Si la diversité apporte, à ses yeux, un regard différent sur le monde et des solutions nouvelles, elle évoque des contraintes qui plombent souvent la percée des femmes. Mais, comme d’autres, elle a su les transformer en belles opportunités de réussite.
Christine Lagarde, comme beaucoup d’autres, a rencontré des obstacles, mais elle a su assumer ses choix. Un exemple marquant est cité dans l’ouvrage de Sheryl Sandberg, alors, directrice des opérations et numéro deux de Facebook. Celle-ci figure parmi les personnalités les plus influentes au monde selon le magazine Time.
« Comme Sheryl, à la naissance de mes fils, alors que j’étais encore jeune associée, j’ai modifié mes horaires en ne travaillant plus le mercredi après-midi. J’ai connu le cynisme et le scepticisme de certains associés de mon cabinet d’avocats. Si cela était important pour moi et mes fils, il était encore plus important que les autres avocates constatent qu’elles aussi pouvaient en faire autant », écrit Mme Lagarde.
Elle révèle également cette possibilité de se soutenir mutuellement afin de briser le plafond de verre, fût-il institutionnel.
La préfacière en appelle à la solidarité féminine, à la sororité et à la synergie d’actions, rappelant également que le mentorat de femmes plus expérimentées a constitué une véritable valeur ajoutée dans sa vie. Cela a facilité sa promotion professionnelle. « Ma mère puis ma première patronne ont exercé sur moi une grande influence. Elles m’ont montré combien une femme confiante pouvait être forte et oser être exigeante », confie Christine Lagarde.
En racontant cette anecdote, l’ancienne directrice du Fmi souligne l’importance de bousculer certaines habitudes dans le monde du travail tout en préservant les spécificités liées à la condition féminine. « Elles ne doivent pas craindre de se comporter différemment. Notre objectif doit être de créer un environnement où elles sont respectées, appréciées et estimées en raison de l’originalité de leurs choix, et ce, en toute sécurité », explique la préfacière. Elle ajoute : « Chacun suit son chemin dans la vie, mais tous ces chemins doivent avoir en commun le respect de la liberté de choix ».

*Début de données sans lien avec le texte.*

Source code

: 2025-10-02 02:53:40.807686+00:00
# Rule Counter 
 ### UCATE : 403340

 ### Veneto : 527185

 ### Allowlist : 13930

En effet, ce sujet, qui reste encore d’actualité, met en exergue les réalités vécues par les femmes dans différentes régions du monde. Elles misent de plus en plus sur leur potentiel de croissance tout en plaidant pour un rééquilibrage des rôles traditionnellement attribués aux deux sexes dans la société.

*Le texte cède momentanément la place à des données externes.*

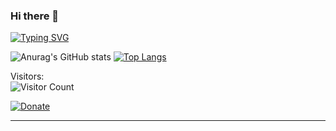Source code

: 
### Hi there 👋

[![Typing SVG](https://readme-typing-svg.herokuapp.com?font=Fira+Code&duration=2000&pause=1000&multiline=true&width=435&height=85&lines=Nisit+Sirimarnkit;AI+Engineer+|+Developer+Thailand;Major+Computer+Vision)](https://git.io/typing-svg)<br/>



![Anurag's GitHub stats](https://github-readme-stats.vercel.app/api?username=ninenox&show_icons=true&theme=dark) [![Top Langs](https://github-readme-stats.vercel.app/api/top-langs/?username=ninenox&langs_count=8&theme=dark&layout=compact)](https://github.com/anuraghazra/github-readme-stats) 

Visitors: <br/>
![Visitor Count](https://profile-counter.glitch.me/ninenox/count.svg)

[![Donate](https://img.shields.io/badge/Donate-PayPal-green.svg)](https://www.paypal.com/cgi-bin/webscr?cmd=_s-xclick&hosted_button_id=KQ3UD827YRQKA)

<hr />




<!--
**ninenox-dev/ninenox-dev** is a ✨ _special_ ✨ repository because its `README.md` (this file) appears on your GitHub profile.

Here are some ideas to get you started:

- 🔭 I’m currently working on ...
- 🌱 I’m currently learning ...
- 👯 I’m looking to collaborate on ...
- 🤔 I’m looking for help with ...
- 💬 Ask me about ...
- 📫 How to reach me: ...
- 😄 Pronouns: ...
- ⚡ Fun fact: ...
-->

Elles encouragent également d’autres femmes à tendre la perche à leurs sœurs afin d’exploiter pleinement leur potentiel et d’analyser autrement les dynamiques de pouvoir.

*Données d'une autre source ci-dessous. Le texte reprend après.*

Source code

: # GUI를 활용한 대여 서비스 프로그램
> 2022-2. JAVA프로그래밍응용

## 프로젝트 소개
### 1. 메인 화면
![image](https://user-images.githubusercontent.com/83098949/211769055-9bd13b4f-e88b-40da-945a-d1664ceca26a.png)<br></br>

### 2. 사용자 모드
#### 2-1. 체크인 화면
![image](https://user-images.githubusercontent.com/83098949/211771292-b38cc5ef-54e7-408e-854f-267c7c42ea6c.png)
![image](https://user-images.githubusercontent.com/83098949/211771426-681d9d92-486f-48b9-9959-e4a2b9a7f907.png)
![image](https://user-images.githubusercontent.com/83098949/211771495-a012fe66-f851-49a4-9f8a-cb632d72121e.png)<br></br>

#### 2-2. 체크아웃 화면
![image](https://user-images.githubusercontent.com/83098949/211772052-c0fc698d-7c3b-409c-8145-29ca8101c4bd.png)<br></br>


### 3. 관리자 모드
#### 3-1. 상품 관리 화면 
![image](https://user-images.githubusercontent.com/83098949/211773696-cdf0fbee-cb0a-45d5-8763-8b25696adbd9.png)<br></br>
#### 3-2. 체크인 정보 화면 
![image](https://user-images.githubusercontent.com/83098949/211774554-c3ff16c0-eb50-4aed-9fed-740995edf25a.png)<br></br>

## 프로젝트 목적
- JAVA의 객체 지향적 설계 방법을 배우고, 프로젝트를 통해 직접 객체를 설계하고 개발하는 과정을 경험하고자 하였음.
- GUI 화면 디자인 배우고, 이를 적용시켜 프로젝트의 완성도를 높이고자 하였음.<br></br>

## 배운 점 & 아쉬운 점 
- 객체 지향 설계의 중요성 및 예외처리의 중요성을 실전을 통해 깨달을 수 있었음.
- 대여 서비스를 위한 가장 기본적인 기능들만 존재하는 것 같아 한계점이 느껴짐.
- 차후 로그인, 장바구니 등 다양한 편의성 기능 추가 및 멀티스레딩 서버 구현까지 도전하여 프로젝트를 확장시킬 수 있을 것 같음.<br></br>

Dans plusieurs passages du livre, l’auteure, Sheryl Sandberg, montre, à travers des anecdotes personnelles, comment certaines femmes se mettent en retrait après une maternité. Elles finissent par verser dans l’auto-effacement, ce qui freine leur progression professionnelle, surtout à leur retour de congé de maternité.
« De retour au travail après la naissance de son enfant, elle risque de ne pas s’épanouir, de s’estimer sous-employée ou de ne pas être appréciée à sa juste valeur. Elle se demandera peut-être pourquoi elle travaille pour quelqu’un, souvent un homme, ayant moins d’ancienneté qu’elle », évoque Mme Sandberg. Dans ce sillage, l’écrivaine du best-seller estime qu’au-delà de la solidarité féminine, « le choix du partenaire de vie est la décision de carrière la plus importante pour une femme. »
Comme quoi, l’évolution d’une société est aussi tributaire de l’état d’esprit de ses différents membres, qui doivent se faire à l’idée que la charge mentale doit être répartie de manière plus équitable.